The installation placed on the terrace of the Carpenter Center is Tomás Saraceno’s “Cloud City,” which explores our relationship to the cosmos. The installation, as curator Sanford Kwinter wrote on “The Divine Comedy” website, is an “air-filled, seven-meter-tall, 14-sided, irregular, transparent structure loaded with solar cells, sensors, recorders, and transmitters intended not only to record the environment but to incorporate and be integrated into it as well.” Olafur Eliasson’s “Three to Now,” located in Gund Hall, looks inward and deals with differences in individual perception. As Kwinter describes, “Perceiver and perceived are indissociable—to alter one, without exception, is to alter the other.” However, perhaps the most visible work of them all is that of Chinese activist and artist Ai Weiwei, whose installation “Untitled” is placed on the lawn in front of Northwest Labs.
The story of Weiwei’s “Untitled” is still in progress. Famed as the artistic consultant for design of the “Bird’s Nest,” the Beijing National Stadium for the 2008 Summer Olympics—and renowned later for his combative stance towards the oppressive Chinese government during the games—Weiwei was captured and placed under arrest on April 3. His release, like the fates of his family and collaboraters, remains uncertain.
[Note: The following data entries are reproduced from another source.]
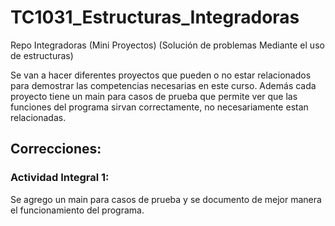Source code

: # TC1031_Estructuras_Integradoras
Repo Integradoras (Mini Proyectos) (Solución de problemas Mediante el uso de estructuras)

Se van a hacer diferentes proyectos que pueden o no estar relacionados para demostrar las competencias necesarias en este curso. Además cada proyecto tiene un main para casos de prueba que permite ver que las funciones del programa sirvan correctamente, no necesariamente estan relacionadas.

## Correcciones:

### Actividad Integral 1:
Se agrego un main para casos de prueba y se documento de mejor manera el funcionamiento del programa.
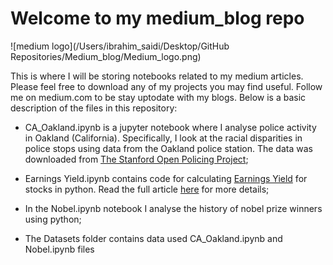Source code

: # Welcome to my medium_blog repo

![medium logo](/Users/ibrahim_saidi/Desktop/GitHub Repositories/Medium_blog/Medium_logo.png)

This is where I will be storing notebooks related to my medium articles. Please feel free to download any of my projects you may find useful. Follow me on medium.com to be stay uptodate with my blogs. Below is a basic description of the files in this repository:

* CA_Oakland.ipynb is a jupyter notebook where I analyse police activity in Oakland (California). Specifically, I look at the racial disparities in police stops using data from the Oakland police station. The data was downloaded from [The Stanford Open Policing Project](https://openpolicing.stanford.edu/data/);

* Earnings Yield.ipynb contains code for calculating [Earnings Yield](https://www.investopedia.com/terms/e/earningsyield.asp#:~:text=The%20earnings%20yield%20refers%20to,a%20company%20earned%20per%20share.) for stocks in python. Read the full article [here](https://medium.com/datadriveninvestor/calculating-the-earnings-yield-for-stocks-using-python-2310644d1766) for more details;

* In the Nobel.ipynb notebook I analyse the history of nobel prize winners using python;

* The Datasets folder contains data used CA_Oakland.ipynb and Nobel.ipynb files




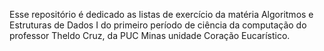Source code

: Esse repositório é dedicado as listas de exercício da matéria Algoritmos e Estruturas de Dados I do primeiro período de ciência da computação do professor Theldo Cruz, da PUC Minas unidade Coração Eucarístico.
“Untitled,” is concerned with yet another facet of Weiwei’s political activism. The installation, Kwinter wrote, makes public the findings of a year-long “‘Citizens’ Investigation’ of the May 2008 Sichuan Province earthquake ... on behalf of the thousands of student victims of the disaster.” Thousands of schoolchildren, many whose names are still unknown, were killed in the disaster. “After the earthquake, the government didn’t release the names of the victims, so [Ai Weiwei] used the Internet to gather those names,” Chen said.
In the “Citizen’s Investigation,” Ai Weiwei initiated a survey of 150 schools in 74 towns to recover the names, birth dates, and the names of the schools of the children who were killed. The project was not looked kindly upon by the national government. “The investigation uncovered the subsequently widely reported fact that the defective ‘tofu construction’ of school buildings played a principal role in the disproportionately high mortality rate of schoolchildren, a fact that was strenuously covered up by government authorities,” Kwinter wrote.
Each child recorded by Weiwei’s investigation is commemorated by one of the 5,335 backpacks on display in “Untitled.” “It makes a huge aesthetic impact as you walk up to the building ... you can walk through it, around it, and just the scale of it ... it’s monumental,” Chen said.
Beyond just the aesthetic impact, though, this is a piece of art imbued explicitly with a sense of activism. “From what I’ve read of Ai Weiwei, he felt a responsibility to talk about [what the government covered up] in a vacuum where some people felt that they couldn’t. It’s being a responsible citizen,” Borelli said.
While Ai Weiwei remains hidden away in prison, his art—and the work of his contemporaries in “The Divine Comedy”—is in plain view, presented for all to see and to remember.